I had it all planned.
I’ve always been a writer. After I spent my school years writing short stories and poetry, I moved into journalism and corporate communication. Words have put food on my table since I was nineteen.
Fiction writing was always something I was going to do … one day. All these ideas for novels came to me, which I politely filed away for that day in the future when all the financial ducks were lined up. That would allow me to comfortably approach the task of writing without the expectation of getting paid. When I had enough money or enough clients behind me so I could safely take the plunge into what is a vocation not flushed with cash, I would take them out of my folder, and write fiction. (I currently have 17 storyboards sitting there waiting to be fleshed out into living breathing stories).
It was a hobby. Or so I thought.
Then God challenged me. He reminded me that His gift of notes with story ideas and novels on them wasn’t just it. He hadn’t just given me stories to tell, He had also given me the ability to tell it and He would provide the room in which to tell it.
He took my writing dream, flipped it upside down and then stood back and said: “Trust Me.”

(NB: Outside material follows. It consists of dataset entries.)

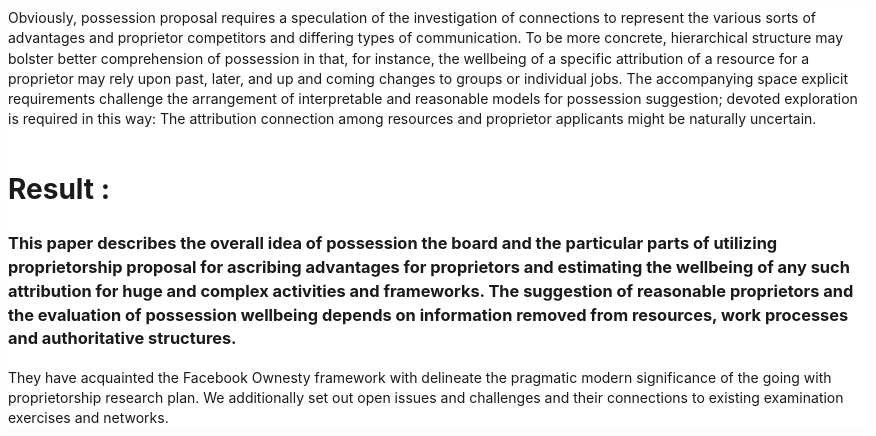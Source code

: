 Obviously, possession proposal requires a speculation of the investigation of connections to represent the various sorts of advantages and proprietor competitors and differing types of communication. To be more concrete, hierarchical structure may bolster better comprehension of possession in that, for instance, the wellbeing of a specific attribution of a resource for a proprietor may rely upon past, later, and up and coming changes to groups or individual jobs. 
The accompanying space explicit requirements challenge the arrangement of interpretable and reasonable models for possession suggestion; devoted exploration is required in this way: The attribution connection among resources and proprietor applicants might be naturally uncertain.

# Result :
### This paper describes the overall idea of possession the board and the particular parts of utilizing proprietorship proposal for ascribing advantages for proprietors and estimating the wellbeing of any such attribution for huge and complex activities and frameworks. The suggestion of reasonable proprietors and the evaluation of possession wellbeing depends on information removed from resources, work processes and authoritative structures. 
They have acquainted the Facebook Ownesty framework with delineate the pragmatic modern significance of the going with proprietorship research plan. 
We additionally set out open issues and challenges and their connections to existing examination exercises and networks.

“Trust Me” are two words no control freak wants to hear. I’ve learned over my time on this planet that “Trust Me” is a phrase that actually increases my blood pressure, it doesn’t reduce it.
So it took me a while, but eventually after I trusted Him in that. I started to write and invested more of my time in this calling. And my concerns about who was going to pay the bills have drifted off (although at times they do come storming back). God’s provision of work while I’ve been writing – and I’ve done two manuscripts now – has been incredible. Clients have come looking for me, some who I haven’t worked with in years, but the flow has always been there. There is always enough.
Still, as someone who prefers to control his world, this was very unsettling, but I’m glad I did.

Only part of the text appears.